Visually, there’s no reliable way to tell STARI apart from early Lyme disease based on the rash alone. The bullseye shape, the expansion pattern, and the accompanying symptoms overlap almost completely. The geographic location and the type of tick involved are often the main clues clinicians use to distinguish between the two.

Rocky Mountain Spotted Fever Rash

Rocky Mountain spotted fever produces a very different rash than Lyme disease. It doesn’t start at the bite site. Instead, it begins 2 to 4 days after a fever develops, appearing as small, flat, pink spots on the wrists, forearms, and ankles. Over the next few days, it spreads inward toward the trunk and can eventually reach the palms and soles, which is unusual for most rashes.
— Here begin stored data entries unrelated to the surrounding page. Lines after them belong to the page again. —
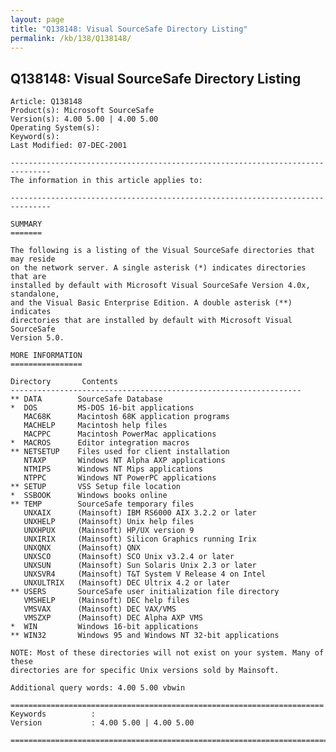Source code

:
 ```yaml
---
layout: page
title: "Q138148: Visual SourceSafe Directory Listing"
permalink: /kb/138/Q138148/
---
```


## Q138148: Visual SourceSafe Directory Listing

	Article: Q138148
	Product(s): Microsoft SourceSafe
	Version(s): 4.00 5.00 | 4.00 5.00
	Operating System(s): 
	Keyword(s): 
	Last Modified: 07-DEC-2001
	
	-------------------------------------------------------------------------------
	The information in this article applies to:
	
	-------------------------------------------------------------------------------
	
	SUMMARY
	=======
	
	The following is a listing of the Visual SourceSafe directories that may reside
	on the network server. A single asterisk (*) indicates directories that are
	installed by default with Microsoft Visual SourceSafe Version 4.0x, standalone,
	and the Visual Basic Enterprise Edition. A double asterisk (**) indicates
	directories that are installed by default with Microsoft Visual SourceSafe
	Version 5.0.
	
	MORE INFORMATION
	================
	
	Directory       Contents
	-----------------------------------------------------------------
	** DATA        SourceSafe Database
	*  DOS         MS-DOS 16-bit applications
	   MAC68K      Macintosh 68K application programs
	   MACHELP     Macintosh help files
	   MACPPC      Macintosh PowerMac applications
	*  MACROS      Editor integration macros
	** NETSETUP    Files used for client installation
	   NTAXP       Windows NT Alpha AXP applications
	   NTMIPS      Windows NT Mips applications
	   NTPPC       Windows NT PowerPC applications
	** SETUP       VSS Setup file location
	*  SSBOOK      Windows books online
	** TEMP        SourceSafe temporary files
	   UNXAIX      (Mainsoft) IBM RS6000 AIX 3.2.2 or later
	   UNXHELP     (Mainsoft) Unix help files
	   UNXHPUX     (Mainsoft) HP/UX version 9
	   UNXIRIX     (Mainsoft) Silicon Graphics running Irix
	   UNXQNX      (Mainsoft) QNX
	   UNXSCO      (Mainsoft) SCO Unix v3.2.4 or later
	   UNXSUN      (Mainsoft) Sun Solaris Unix 2.3 or later
	   UNXSVR4     (Mainsoft) T&T System V Release 4 on Intel
	   UNXULTRIX   (Mainsoft) DEC Ultrix 4.2 or later
	** USERS       SourceSafe user initialization file directory
	   VMSHELP     (Mainsoft) DEC help files
	   VMSVAX      (Mainsoft) DEC VAX/VMS
	   VMSZXP      (Mainsoft) DEC Alpha AXP VMS
	*  WIN         Windows 16-bit applications
	** WIN32       Windows 95 and Windows NT 32-bit applications
	
	NOTE: Most of these directories will not exist on your system. Many of these
	directories are for specific Unix versions sold by Mainsoft.
	
	Additional query words: 4.00 5.00 vbwin
	
	======================================================================
	Keywords          :  
	Version           : 4.00 5.00 | 4.00 5.00
	
	=============================================================================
By day 5 or 6 of illness, the spots may become petechial, meaning they turn into tiny, dark red or purple dots caused by bleeding under the skin. These don’t fade when you press on them. This progression from pink flat spots to darker, non-blanching dots is a hallmark of the disease and signals a more serious stage of infection.

Tularemia Ulcer

When tularemia is transmitted through a tick bite, a skin ulcer can form at the site where the bacteria entered the body. Unlike the flat, spreading rashes of Lyme disease or RMSF, this looks like an open sore, often accompanied by swollen lymph nodes near the bite. It’s less common than the rashes described above but worth recognizing, particularly if you develop a persistent ulcer at a known bite site along with fever.

How to Tell a Tick Bite From Other Bug Bites

In the first day or two, a tick bite and a mosquito bite can look nearly identical: a small, red, slightly raised bump. The differences emerge over time. A mosquito bite itches intensely and fades within a few days. A tick bite is more likely to feel warm or tender than itchy, and the real concern is what develops afterward.

Spider bites are sometimes confused with tick bites, but they tend to have distinct features. A black widow bite often shows one or two small fang marks with redness and a hard nodule. A brown recluse bite can develop a red center that turns white, then forms a bullseye-like pattern with blistering and increasing pain. The brown recluse pattern can superficially resemble a Lyme rash, but the brown recluse bite is typically painful from the start, while a Lyme rash is usually painless.

What an Expanding Rash Means

The single most useful thing to do after any tick bite is to mark the edge of the redness with a pen and check it again in 24 to 48 hours. A normal bite reaction stays the same size or shrinks. Any rash that grows outward over days, particularly one that reaches 2 inches or more in diameter, is the clearest visual signal that something beyond a simple skin reaction is happening. This applies regardless of whether the rash has a bullseye pattern, a solid color, or a crusty center.

Fever developing days to weeks after a tick bite, with or without a rash, is another important signal. Up to 30 percent of people with Lyme disease never notice a rash at all, and Rocky Mountain spotted fever’s rash doesn’t appear at the bite site. So the absence of a rash at the bite location doesn’t rule out a tick-borne illness if other symptoms are present.